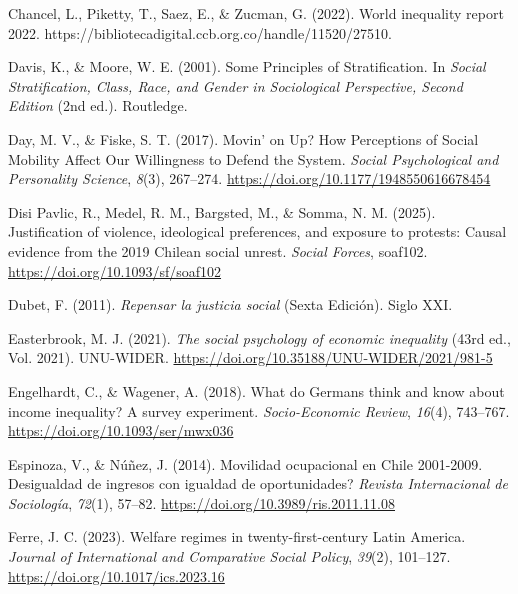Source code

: \documentclass[
  12pt,
]{article}
\newlength{\cslhangindent}
\newenvironment{CSLReferences}[2] %
 {\begin{list}{}{%
  \setlength{\itemindent}{0pt}
  \setlength{\leftmargin}{0pt}
  \setlength{\parsep}{0pt}
  \ifodd #1
   \setlength{\leftmargin}{\cslhangindent}
   \setlength{\itemindent}{-1\cslhangindent}
  \fi
  \setlength{\itemsep}{#2\baselineskip}}}
 {\end{list}}
\begin{document}
\begin{CSLReferences}{1}{0}
Chancel, L., Piketty, T., Saez, E., \& Zucman, G. (2022). World
inequality report 2022.
https://bibliotecadigital.ccb.org.co/handle/11520/27510.

Davis, K., \& Moore, W. E. (2001). Some {Principles} of
{Stratification}. In \emph{Social {Stratification}, {Class}, {Race}, and
{Gender} in {Sociological Perspective}, {Second Edition}} (2nd ed.).
Routledge.

Day, M. V., \& Fiske, S. T. (2017). Movin' on {Up}? {How Perceptions} of
{Social Mobility Affect Our Willingness} to {Defend} the {System}.
\emph{Social Psychological and Personality Science}, \emph{8}(3),
267--274. \url{https://doi.org/10.1177/1948550616678454}

Disi Pavlic, R., Medel, R. M., Bargsted, M., \& Somma, N. M. (2025).
Justification of violence, ideological preferences, and exposure to
protests: Causal evidence from the 2019 {Chilean} social unrest.
\emph{Social Forces}, soaf102. \url{https://doi.org/10.1093/sf/soaf102}

Dubet, F. (2011). \emph{{Repensar la justicia social}} (Sexta
Edici{ó}n). Siglo XXI.

Easterbrook, M. J. (2021). \emph{The social psychology of economic
inequality} (43rd ed., Vol. 2021). UNU-WIDER.
\url{https://doi.org/10.35188/UNU-WIDER/2021/981-5}

Engelhardt, C., \& Wagener, A. (2018). What do {Germans} think and know
about income inequality? {A} survey experiment. \emph{Socio-Economic
Review}, \emph{16}(4), 743--767.
\url{https://doi.org/10.1093/ser/mwx036}

Espinoza, V., \& Núñez, J. (2014). Movilidad ocupacional en {Chile}
2001-2009. {\textquestiondown}{Desigualdad} de ingresos con igualdad de
oportunidades? \emph{Revista Internacional de Sociolog{í}a},
\emph{72}(1), 57--82. \url{https://doi.org/10.3989/ris.2011.11.08}

Ferre, J. C. (2023). Welfare regimes in twenty-first-century {Latin
America}. \emph{Journal of International and Comparative Social Policy},
\emph{39}(2), 101--127. \url{https://doi.org/10.1017/ics.2023.16}


\end{CSLReferences}
\end{document}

:: TASK PROMPT ::
Print out the material word for word, omitting the pictures.

:: REPLY ::
Source code

: \documentclass[
  12pt,
]{article}
\newlength{\cslhangindent}
\newenvironment{CSLReferences}[2] %
 {\begin{list}{}{%
  \setlength{\itemindent}{0pt}
  \setlength{\leftmargin}{0pt}
  \setlength{\parsep}{0pt}
  \ifodd #1
   \setlength{\leftmargin}{\cslhangindent}
   \setlength{\itemindent}{-1\cslhangindent}
  \fi
  \setlength{\itemsep}{#2\baselineskip}}}
 {\end{list}}
\begin{document}
\begin{CSLReferences}{1}{0}
Chancel, L., Piketty, T., Saez, E., \& Zucman, G. (2022). World
inequality report 2022.
https://bibliotecadigital.ccb.org.co/handle/11520/27510.

Davis, K., \& Moore, W. E. (2001). Some {Principles} of
{Stratification}. In \emph{Social {Stratification}, {Class}, {Race}, and
{Gender} in {Sociological Perspective}, {Second Edition}} (2nd ed.).
Routledge.

Day, M. V., \& Fiske, S. T. (2017). Movin' on {Up}? {How Perceptions} of
{Social Mobility Affect Our Willingness} to {Defend} the {System}.
\emph{Social Psychological and Personality Science}, \emph{8}(3),
267--274. \url{https://doi.org/10.1177/1948550616678454}

Disi Pavlic, R., Medel, R. M., Bargsted, M., \& Somma, N. M. (2025).
Justification of violence, ideological preferences, and exposure to
protests: Causal evidence from the 2019 {Chilean} social unrest.
\emph{Social Forces}, soaf102. \url{https://doi.org/10.1093/sf/soaf102}

Dubet, F. (2011). \emph{{Repensar la justicia social}} (Sexta
Edici{ó}n). Siglo XXI.

Easterbrook, M. J. (2021). \emph{The social psychology of economic
inequality} (43rd ed., Vol. 2021). UNU-WIDER.
\url{https://doi.org/10.35188/UNU-WIDER/2021/981-5}

Engelhardt, C., \& Wagener, A. (2018). What do {Germans} think and know
about income inequality? {A} survey experiment. \emph{Socio-Economic
Review}, \emph{16}(4), 743--767.
\url{https://doi.org/10.1093/ser/mwx036}

Espinoza, V., \& Núñez, J. (2014). Movilidad ocupacional en {Chile}
2001-2009. {\textquestiondown}{Desigualdad} de ingresos con igualdad de
oportunidades? \emph{Revista Internacional de Sociolog{í}a},
\emph{72}(1), 57--82. \url{https://doi.org/10.3989/ris.2011.11.08}

Ferre, J. C. (2023). Welfare regimes in twenty-first-century {Latin
America}. \emph{Journal of International and Comparative Social Policy},
\emph{39}(2), 101--127. \url{https://doi.org/10.1017/ics.2023.16}


\end{CSLReferences}
\end{document}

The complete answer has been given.